No caso dos carnavais-made-in-bahia-micareta-dos-infernos tudo é mais frágil e passível de atentados, de forma que qualquer pessoa minimamente consciente iria imaginar que, bastasse uma provocação boba, o cordão de isolamento seria partido a base de violência, cacete, crianças e boyzinhos chorando. Aconteceu e só me faz pensar como ter dinheiro não ter nada a ver com inteligência. Desculpem os machucados e tal, mas por princípio foi necessário que tivesse uma mini tragédia para ver se afastam esse modelo recifolia de vez daqui, é ridícula essa posição da elite de fazer carnaval vip na frente do povão. Ontem, por muito pouco, não invadiram até os prédios, o que particularmente é algo que eu gostaria muito de ver antes de morrer. A separação com divisão de bens nunca foi justa.
Depois que voltei do rio, entendi completamente o ódio social que paira sobre certas cidades e naturalmente associei com o bairro de 'boa viagem' onde a desigualdade é gritante, favela junto ao shopping, pedintes na janela de carros importados. Não é preciso muito estímulo para explodir. Sem cordão de isolamento, todo mundo 'parece' igual, ok, podem chamar de simulacro da alienação, mas paciência, é carnaval, por quatro dias podemos esquecer a luta de classes, ninguém sabe quem é rico, quem é pobre e cu de bêbado não tem dono.

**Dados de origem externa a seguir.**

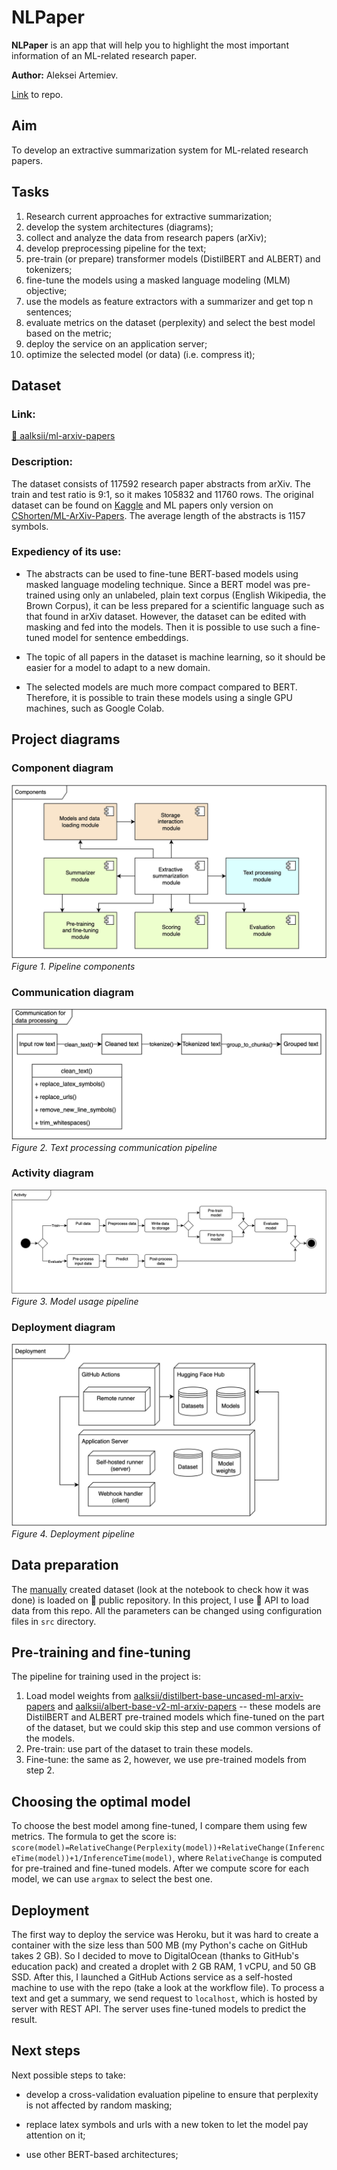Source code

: # NLPaper

**NLPaper** is an app that will help you to highlight the most
important information of an ML-related research paper.

**Author:** Aleksei Artemiev.

[Link](https://github.com/aalksii/nlpaper) to repo.

## Aim 

To develop an extractive summarization system for ML-related research papers.

## Tasks

1. Research current approaches for extractive summarization;
2. develop the system architectures (diagrams);
3. collect and analyze the data from research papers (arXiv); 
4. develop preprocessing pipeline for the text; 
5. pre-train (or prepare) transformer models (DistilBERT and ALBERT) and
   tokenizers;
6. fine-tune the models using a masked language modeling (MLM) objective;
7. use the models as feature extractors with a summarizer and get top n
   sentences;
8. evaluate metrics on the dataset (perplexity) and select the 
best model based on the metric;
9. deploy the service on an application server;
10. optimize the selected model (or data) (i.e. compress it);

## Dataset

### Link:
[🤗 aalksii/ml-arxiv-papers](https://huggingface.co/datasets/aalksii/ml-arxiv-papers)

### Description:
The dataset consists of 117592 research paper abstracts from arXiv. 
The train and test ratio is 9:1, so it makes 105832 and 11760 rows.
The original dataset can be found on 
[Kaggle](https://www.kaggle.com/datasets/Cornell-University/arxiv) and 
ML papers only version on 
[CShorten/ML-ArXiv-Papers](https://huggingface.co/datasets/CShorten/ML-ArXiv-Papers). 
The average length of the abstracts is 1157 symbols.

### Expediency of its use: 

- The abstracts can be used to fine-tune BERT-based models using masked language
modeling technique. Since a BERT model was pre-trained using only an unlabeled,
plain text corpus (English Wikipedia, the Brown Corpus), it can be less
prepared for a scientific language such as that found in arXiv dataset.
However, the dataset can be edited with masking and fed into the models. Then
it is possible to use such a fine-tuned model for sentence embeddings.

- The topic of all papers in the dataset is machine learning, so it should
be easier for a model to adapt to a new domain.

- The selected models are much more compact compared to BERT. 
Therefore, it is possible to train these models using a single GPU machines, 
such as Google Colab.

## Project diagrams

### Component diagram

![component_diagram](media/component_diagram.jpg)
*Figure 1. Pipeline components*

### Communication diagram

![communication_diagram](media/communication_diagram.jpg)
*Figure 2. Text processing communication pipeline*

### Activity diagram

![activity_diagram](media/activity_diagram.jpg)
*Figure 3. Model usage pipeline*

### Deployment diagram

![deployment_diagram](media/deployment_diagram.jpg)
*Figure 4. Deployment pipeline*

## Data preparation

The [manually](https://huggingface.co/datasets/aalksii/ml-arxiv-papers) 
created dataset (look at the notebook to check how it was done) is loaded on
🤗 public repository. In this project, I use 🤗 API to load data from this repo.
All the parameters can be changed using configuration files in `src` directory.

## Pre-training and fine-tuning

The pipeline for training used in the project is: 
1. Load model weights from [aalksii/distilbert-base-uncased-ml-arxiv-papers](https://huggingface.co/aalksii/distilbert-base-uncased-ml-arxiv-papers) and 
[aalksii/albert-base-v2-ml-arxiv-papers](https://huggingface.co/aalksii/albert-base-v2-ml-arxiv-papers) 
-- these models are DistilBERT and ALBERT pre-trained models which fine-tuned 
on the part of the dataset, but we could skip this step and use common versions 
of the models.
2. Pre-train: use part of the dataset to train these models.
3. Fine-tune: the same as 2, however, we use pre-trained models from step 2.

## Choosing the optimal model

To choose the best model among fine-tuned, I compare them using few metrics.
The formula to get the score is: 
`score(model)=RelativeChange(Perplexity(model))+RelativeChange(InferenceTime(model))+1/InferenceTime(model)`, 
where `RelativeChange` is computed for pre-trained and fine-tuned models. 
After we compute score for each model, we can use `argmax` to select 
the best one.

## Deployment

The first way to deploy the service was Heroku, but it was hard to create 
a container with the size less than 500 MB (my Python's cache on 
GitHub takes 2 GB). So I decided to move to DigitalOcean (thanks to GitHub's 
education pack) and created a droplet with 2 GB RAM, 1 vCPU, and 50 GB SSD.
After this, I launched a GitHub Actions service as a self-hosted machine to use 
with the repo (take a look at the workflow file). To process a text and 
get a summary, we send request to `localhost`, which is hosted by server 
with REST API. The server uses fine-tuned models to predict the result.

## Next steps

Next possible steps to take:

- develop a cross-validation evaluation pipeline to 
ensure that perplexity is not affected by random masking;

- replace latex symbols and urls with a new token 
to let the model pay attention on it;

- use other BERT-based architectures;
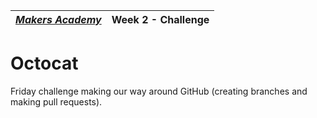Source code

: | [*Makers Academy*](http://www.makersacademy.com) | Week 2 - Challenge |
| ------------------------------------------------ | ------ |

# Octocat

Friday challenge making our way around GitHub (creating branches and making pull requests).
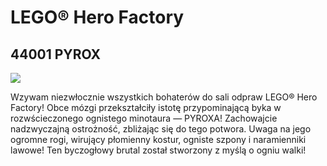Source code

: # LEGO® Hero Factory

## 44001 PYROX

![](https://www.lego.com/cdn/product-assets/product.img.pri/44001_prod.jpg)

Wzywam niezwłocznie wszystkich bohaterów do sali odpraw LEGO® Hero Factory! Obce mózgi przekształciły istotę przypominającą byka w rozwścieczonego ognistego minotaura — PYROXA! Zachowajcie nadzwyczajną ostrożność, zbliżając się do tego potwora. Uwaga na jego ogromne rogi, wirujący płomienny kostur, ogniste szpony i naramienniki lawowe! Ten byczogłowy brutal został stworzony z myślą o ogniu walki!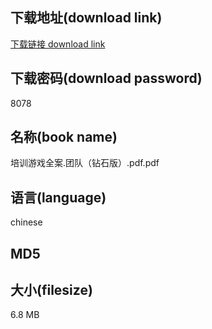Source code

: ## 下载地址(download link)
[下载链接 download link](https://voluble-croquembouche-d321dc.netlify.app/?s=%E5%9F%B9%E8%AE%AD%E6%B8%B8%E6%88%8F%E5%85%A8%E6%A1%88.%E5%9B%A2%E9%98%9F%EF%BC%88%E9%92%BB%E7%9F%B3%E7%89%88%EF%BC%89.pdf)

## 下载密码(download password)
8078

## 名称(book name)
培训游戏全案.团队（钻石版）.pdf.pdf

## 语言(language)
chinese

## MD5


## 大小(filesize)
6.8 MB
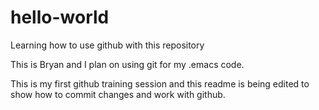 # hello-world
Learning how to use github with this repository

This is Bryan and I plan on using git for my .emacs code.

This is my first github training session and this readme is being edited to show how to commit changes and work with github.
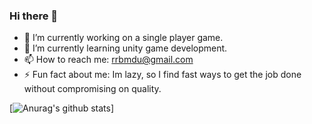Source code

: ### Hi there 👋

<!--
**noobmasterbala/noobmasterbala** is a ✨ _special_ ✨ repository because its `README.md` (this file) appears on your GitHub profile.

Here are some ideas to get you started:
-->
- 🔭 I’m currently working on a single player game.
- 🌱 I’m currently learning unity game development.
- 📫 How to reach me: rrbmdu@gmail.com
- ⚡ Fun fact about me: Im lazy, so I find fast ways to get the job done without compromising on quality.

[![Anurag's github stats](https://github-readme-stats.vercel.app/api?username=noobmasterbala&count_private=true&show_icons=true&include_all_commits=true&theme=tokyonight)]

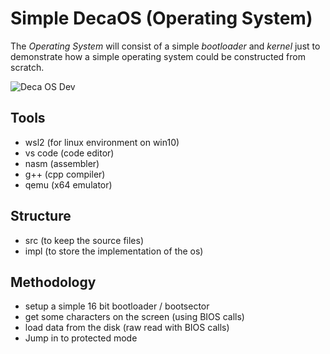 # Simple DecaOS (Operating System)

The *Operating System* will consist of a simple _bootloader_ and _kernel_ just to demonstrate how a simple operating system could be constructed from scratch.

![Deca OS Dev](https://i.ibb.co/5TRZGwV/initial.png)

## Tools
- wsl2 (for linux environment on win10)
- vs code (code editor)
- nasm (assembler)
- g++ (cpp compiler)
- qemu (x64 emulator)

## Structure
- src (to keep the source files)
- impl (to store the implementation of the os)

## Methodology
- setup a simple 16 bit bootloader / bootsector
- get some characters on the screen (using BIOS calls)
- load data from the disk (raw read with BIOS calls)
- Jump in to protected mode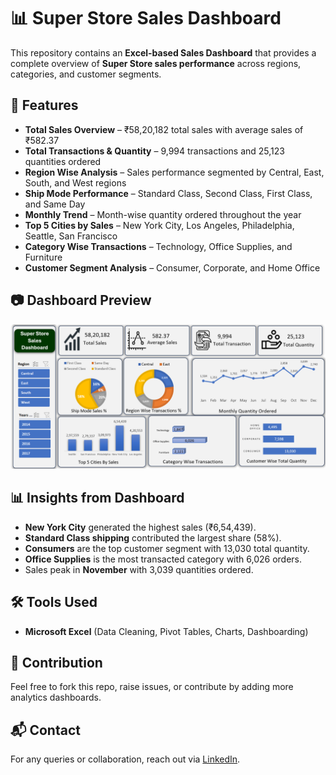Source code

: # 📊 Super Store Sales Dashboard  

This repository contains an **Excel-based Sales Dashboard** that provides a complete overview of **Super Store sales performance** across regions, categories, and customer segments.  

## 🚀 Features  
- **Total Sales Overview** – ₹58,20,182 total sales with average sales of ₹582.37  
- **Total Transactions & Quantity** – 9,994 transactions and 25,123 quantities ordered  
- **Region Wise Analysis** – Sales performance segmented by Central, East, South, and West regions  
- **Ship Mode Performance** – Standard Class, Second Class, First Class, and Same Day  
- **Monthly Trend** – Month-wise quantity ordered throughout the year  
- **Top 5 Cities by Sales** – New York City, Los Angeles, Philadelphia, Seattle, San Francisco  
- **Category Wise Transactions** – Technology, Office Supplies, and Furniture  
- **Customer Segment Analysis** – Consumer, Corporate, and Home Office  

## 📷 Dashboard Preview  
![Super Store Sales Dashboard](./Excel_endtoend_dashboard.png)  

## 📊 Insights from Dashboard  
- **New York City** generated the highest sales (₹6,54,439).  
- **Standard Class shipping** contributed the largest share (58%).  
- **Consumers** are the top customer segment with 13,030 total quantity.  
- **Office Supplies** is the most transacted category with 6,026 orders.  
- Sales peak in **November** with 3,039 quantities ordered.  

## 🛠 Tools Used  
- **Microsoft Excel** (Data Cleaning, Pivot Tables, Charts, Dashboarding)  

## 🤝 Contribution  
Feel free to fork this repo, raise issues, or contribute by adding more analytics dashboards.  

## 📬 Contact  
For any queries or collaboration, reach out via [LinkedIn](https://www.linkedin.com/in/devendra-pratap-singh-solanki-05b9932a7/).  

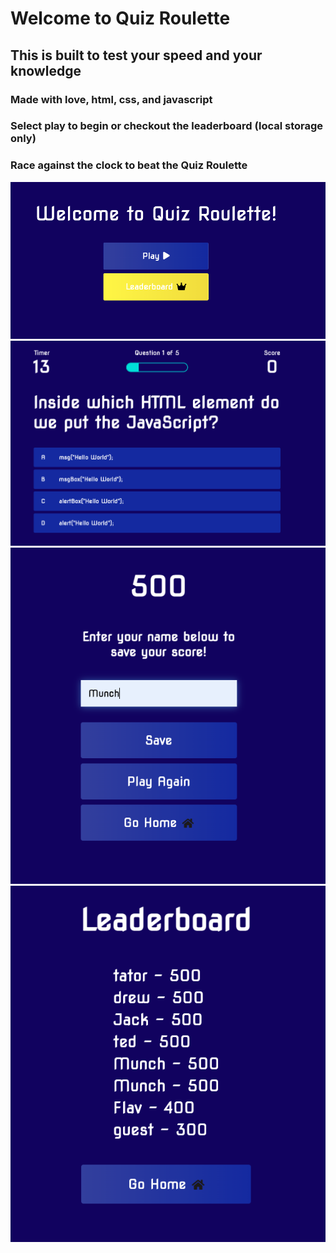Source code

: # Welcome to Quiz Roulette 

## This is built to test your speed and your knowledge 

### Made with love, html, css, and javascript 

### Select play to begin or checkout the leaderboard (local storage only)
### Race against the clock to beat the Quiz Roulette 


<img src = './assets/img/Screen Shot 2022-07-05 at 10.52.39 AM.png'  alt='Screen shot of the index.html'>
<img src = './assets/img/Screen Shot 2022-07-05 at 10.53.01 AM.png' alt = 'Screen shot of the game.html and the first question'>
<img src = './assets/img/Screen Shot 2022-07-05 at 10.54.09 AM.png' alt = 'Screen shot of the end.html'> 
<img src = './assets/img/Screen Shot 2022-07-05 at 10.54.38 AM.png' alt = 'Screen shot of highscores.html'>


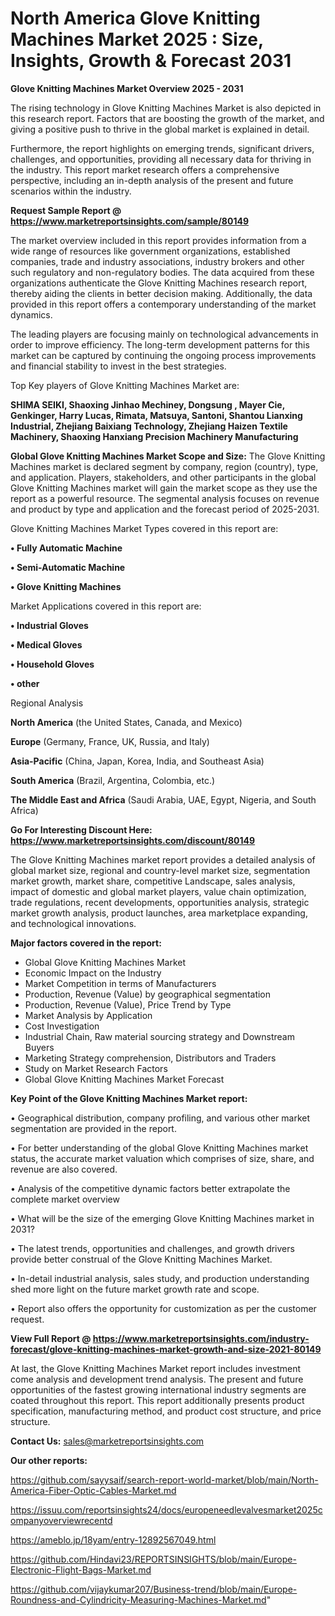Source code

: # North America Glove Knitting Machines Market 2025 : Size, Insights, Growth & Forecast 2031

<Strong> Glove Knitting Machines Market Overview 2025 - 2031</strong>

The rising technology in Glove Knitting Machines Market is also depicted in this research report. Factors that are boosting the growth of the market, and giving a positive push to thrive in the global market is explained in detail.

Furthermore, the report highlights on emerging trends, significant drivers, challenges, and opportunities, providing all necessary data for thriving in the industry. This report market research offers a comprehensive perspective, including an in-depth analysis of the present and future scenarios within the industry.

<strong>Request Sample Report @ <a href=https://www.marketreportsinsights.com/sample/80149>https://www.marketreportsinsights.com/sample/80149</a></strong>

The market overview included in this report provides information from a wide range of resources like government organizations, established companies, trade and industry associations, industry brokers and other such regulatory and non-regulatory bodies. The data acquired from these organizations authenticate the Glove Knitting Machines research report, thereby aiding the clients in better decision making. Additionally, the data provided in this report offers a contemporary understanding of the market dynamics.

The leading players are focusing mainly on technological advancements in order to improve efficiency. The long-term development patterns for this market can be captured by continuing the ongoing process improvements and financial stability to invest in the best strategies.

Top Key players of Glove Knitting Machines Market are:

<strong>SHIMA SEIKI, Shaoxing Jinhao Mechiney, Dongsung , Mayer Cie, Genkinger, Harry Lucas, Rimata, Matsuya, Santoni, Shantou Lianxing Industrial, Zhejiang Baixiang Technology, Zhejiang Haizen Textile Machinery, Shaoxing Hanxiang Precision Machinery Manufacturing</strong>

<strong><b>Global Glove Knitting Machines Market Scope and Size:</b></strong>
The Glove Knitting Machines market is declared segment by company, region (country), type, and application. Players, stakeholders, and other participants in the global Glove Knitting Machines market will gain the market scope as they use the report as a powerful resource. The segmental analysis focuses on revenue and product by type and application and the forecast period of 2025-2031.

Glove Knitting Machines Market Types covered in this report are:

<strong>• Fully Automatic Machine

• Semi-Automatic Machine

• Glove Knitting Machines</strong>

Market Applications covered in this report are:

<strong>• Industrial Gloves

• Medical Gloves

• Household Gloves

• other</strong> 

Regional Analysis

<strong>North America</strong> (the United States, Canada, and Mexico)

<strong>Europe</strong> (Germany, France, UK, Russia, and Italy)

<strong>Asia-Pacific</strong> (China, Japan, Korea, India, and Southeast Asia)

<strong>South America</strong> (Brazil, Argentina, Colombia, etc.)

<strong>The Middle East and Africa</strong> (Saudi Arabia, UAE, Egypt, Nigeria, and South Africa)

<strong>Go For Interesting Discount Here: <a href=https://www.marketreportsinsights.com/discount/80149>https://www.marketreportsinsights.com/discount/80149</a></strong>

The Glove Knitting Machines market report provides a detailed analysis of global market size, regional and country-level market size, segmentation market growth, market share, competitive Landscape, sales analysis, impact of domestic and global market players, value chain optimization, trade regulations, recent developments, opportunities analysis, strategic market growth analysis, product launches, area marketplace expanding, and technological innovations.

<strong><b>Major factors covered in the report:</b></strong>
<ul>
  <li>Global Glove Knitting Machines Market </li>
  <li>Economic Impact on the Industry</li>
  <li>Market Competition in terms of Manufacturers</li>
  <li>Production, Revenue (Value) by geographical segmentation</li>
  <li>Production, Revenue (Value), Price Trend by Type</li>
  <li>Market Analysis by Application</li>
  <li>Cost Investigation</li>
  <li>Industrial Chain, Raw material sourcing strategy and Downstream Buyers</li>
  <li>Marketing Strategy comprehension, Distributors and Traders</li>
  <li>Study on Market Research Factors</li>
  <li>Global Glove Knitting Machines Market Forecast</li>
</ul>

<strong><b>Key Point of the Glove Knitting Machines Market report:</b></strong>

• Geographical distribution, company profiling, and various other market segmentation are provided in the report.

• For better understanding of the global Glove Knitting Machines market status, the accurate market valuation which comprises of size, share, and revenue are also covered.

• Analysis of the competitive dynamic factors better extrapolate the complete market overview

• What will be the size of the emerging Glove Knitting Machines market in 2031?

• The latest trends, opportunities and challenges, and growth drivers provide better construal of the Glove Knitting Machines Market.

• In-detail industrial analysis, sales study, and production understanding shed more light on the future market growth rate and scope.

• Report also offers the opportunity for customization as per the customer request.

<strong><b>View Full Report @ <a href=https://www.marketreportsinsights.com/industry-forecast/glove-knitting-machines-market-growth-and-size-2021-80149>https://www.marketreportsinsights.com/industry-forecast/glove-knitting-machines-market-growth-and-size-2021-80149</a></b></strong>


At last, the Glove Knitting Machines Market report includes investment come analysis and development trend analysis. The present and future opportunities of the fastest growing international industry segments are coated throughout this report. This report additionally presents product specification, manufacturing method, and product cost structure, and price structure.

<strong>Contact Us:</strong>
sales@marketreportsinsights.com

<strong>Our other reports:</strong>

<a href=https://github.com/sayysaif/search-report-world-market/blob/main/North-America-Fiber-Optic-Cables-Market.md>https://github.com/sayysaif/search-report-world-market/blob/main/North-America-Fiber-Optic-Cables-Market.md</a>

<a href=https://issuu.com/reportsinsights24/docs/europeneedlevalvesmarket2025companyoverviewrecentd>https://issuu.com/reportsinsights24/docs/europeneedlevalvesmarket2025companyoverviewrecentd</a>

<a href=https://ameblo.jp/18yam/entry-12892567049.html>https://ameblo.jp/18yam/entry-12892567049.html</a>

<a href=https://github.com/Hindavi23/REPORTSINSIGHTS/blob/main/Europe-Electronic-Flight-Bags-Market.md>https://github.com/Hindavi23/REPORTSINSIGHTS/blob/main/Europe-Electronic-Flight-Bags-Market.md</a>

<a href=https://github.com/vijaykumar207/Business-trend/blob/main/Europe-Roundness-and-Cylindricity-Measuring-Machines-Market.md>https://github.com/vijaykumar207/Business-trend/blob/main/Europe-Roundness-and-Cylindricity-Measuring-Machines-Market.md</a>"
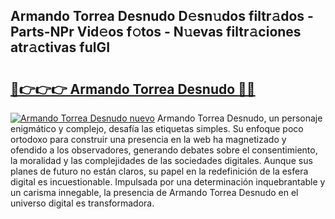 ## Armando Torrea Desnudo D𝚎sn𝚞dos filtr𝚊dos - Parts-NPr Vid𝚎os f𝚘tos - N𝚞evas filtr𝚊ciones atr𝚊ctivas fulGI

# <h2><a href="http://mb81as.tromn.icu/?c=Armando+Torrea+Desnudo">🔗👉👉👉 Armando Torrea Desnudo 🔗🔗</a></h2>

[![Armando Torrea Desnudo nuevo](https://i.imgur.com/pEAQMta.gif)](http://mb81as.tromn.icu/?c=Armando+Torrea+Desnudo)
Armando Torrea Desnudo, un personaje enigmático y complejo, desafía las etiquetas simples. Su enfoque poco ortodoxo para construir una presencia en la web ha magnetizado y ofendido a los observadores, generando debates sobre el consentimiento, la moralidad y las complejidades de las sociedades digitales. Aunque sus planes de futuro no están claros, su papel en la redefinición de la esfera digital es incuestionable. Impulsada por una determinación inquebrantable y un carisma innegable, la presencia de Armando Torrea Desnudo en el universo digital es transformadora.
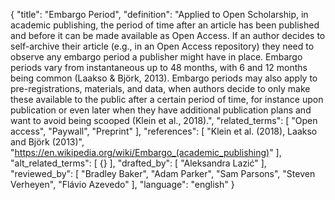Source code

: {
  "title": "Embargo Period",
  "definition": "Applied to Open Scholarship, in academic publishing, the period of time after an article has been published and before it can be made available as Open Access. If an author decides to self-archive their article (e.g., in an Open Access repository) they need to observe any embargo period a publisher might have in place. Embargo periods vary from instantaneous up to 48 months, with 6 and 12 months being common (Laakso & Björk, 2013). Embargo periods may also apply to pre-registrations, materials, and data, when authors decide to only make these available to the public after a certain period of time, for instance upon publication or even later when they have additional publication plans and want to avoid being scooped (Klein et al., 2018).",
  "related_terms": [
    "Open access",
    "Paywall",
    "Preprint"
  ],
  "references": [
    "Klein et al. (2018), Laakso and Björk (2013)",
    "https://en.wikipedia.org/wiki/Embargo_(academic_publishing)"
  ],
  "alt_related_terms": [
    {}
  ],
  "drafted_by": [
    "Aleksandra Lazić"
  ],
  "reviewed_by": [
    "Bradley Baker",
    "Adam Parker",
    "Sam Parsons",
    "Steven Verheyen",
    "Flávio Azevedo"
  ],
  "language": "english"
}
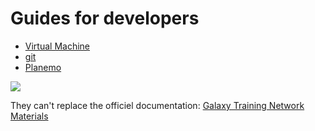 # Guides for developers

- [Virtual Machine](virtualbox.md)
- [git](git.md)
- [Planemo](planemo.md)

![](https://training.galaxyproject.org/training-material/assets/images/GTN-60px.png)

They can't replace the officiel documentation: 
[Galaxy Training Network Materials](https://training.galaxyproject.org/training-material/topics/dev/)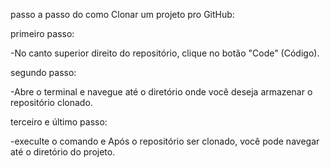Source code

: passo a passo do como Clonar um projeto pro GitHub:

primeiro passo:

-No canto superior direito do repositório, clique no botão "Code" (Código).

segundo passo:

-Abre o terminal e navegue até o  diretório onde você deseja armazenar o repositório clonado.

terceiro e último passo:

-execulte o comando e Após o repositório ser clonado, você pode navegar até o diretório do projeto.
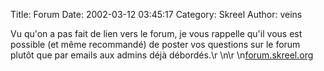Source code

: Title: Forum
Date: 2002-03-12 03:45:17
Category: Skreel
Author: veins

Vu qu'on a pas fait de lien vers le forum, je vous rappelle qu'il vous est possible (et même recommandé) de poster vos questions sur le forum plutôt que par emails aux admins déjà débordés.\r
\n\r
\n[forum.skreel.org](http://forum.skreel.org)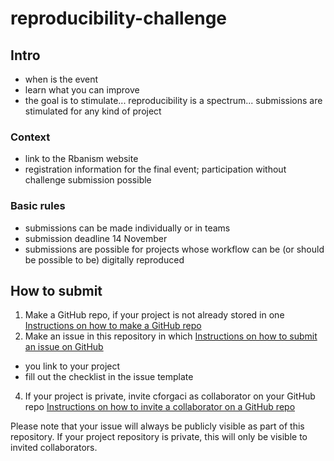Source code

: # reproducibility-challenge

## Intro
- when is the event
- learn what you can improve
- the goal is to stimulate... reproducibility is a spectrum... submissions are stimulated for any kind of project

### Context
- link to the Rbanism website
- registration information for the final event; participation without challenge submission possible

### Basic rules
- submissions can be made individually or in teams
- submission deadline 14 November
- submissions are possible for projects whose workflow can be (or should be possible to be) digitally reproduced

## How to submit

1. Make a GitHub repo, if your project is not already stored in one [Instructions on how to make a GitHub repo]()
2. Make an issue in this repository in which [Instructions on how to submit an issue on GitHub]()
  - you link to your project
  - fill out the checklist in the issue template
4. If your project is private, invite cforgaci as collaborator on your GitHub repo [Instructions on how to invite a collaborator on a GitHub repo]()

Please note that your issue will always be publicly visible as part of this repository. If your project repository is private, this will only be visible to invited collaborators.
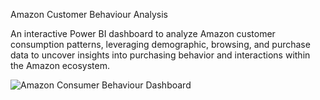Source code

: Amazon Customer Behaviour Analysis 


An interactive Power BI dashboard to analyze Amazon customer consumption patterns, 
leveraging demographic, browsing, and purchase data to uncover insights into purchasing behavior and interactions within the Amazon ecosystem.

![Amazon Consumer Behaviour Dashboard](https://github.com/user-attachments/assets/95a4e91a-0048-4eed-ae0b-827d6093954f)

O carnaval de Olinda me parece genial nesse sentido. Até já vi algumas brigas lá, mas nada generalizado. Enquanto em Boa Viagem as cartas são todas marcadas, quando estão todos misturados, não se sabem quem é quem. As classes esquecem até que tinham se separado.
Quando eu era pequeno, meu pai me levou para um camarote no Recifolia. Obviamente foi uma das piores experiências da minha vida. Além de ter visto brigas e brigas e brigas, assaltos e assaltos e assaltos, vi um cara morrer na minha frente (na pipoca). Na ocasião, o cordão de isolamento também se desfez, a cantora de axé se abaixou, foi uma gritaria louca. Soube que nesse mesmo dia morreram outras pessoas por lá. Enfim, só quem aposta nessa fórmula é Cadoca e quem aposta em Cadoca, meus sinceros e honestos pêsames. Vou para o carnaval de Olinda desde pequeno e esse ano não vai ser diferente. Pra boa viagem, só vou se for para o aeroporto ou para praia se tiver liso. De outra maneira, podem ter certeza que foi sequestro.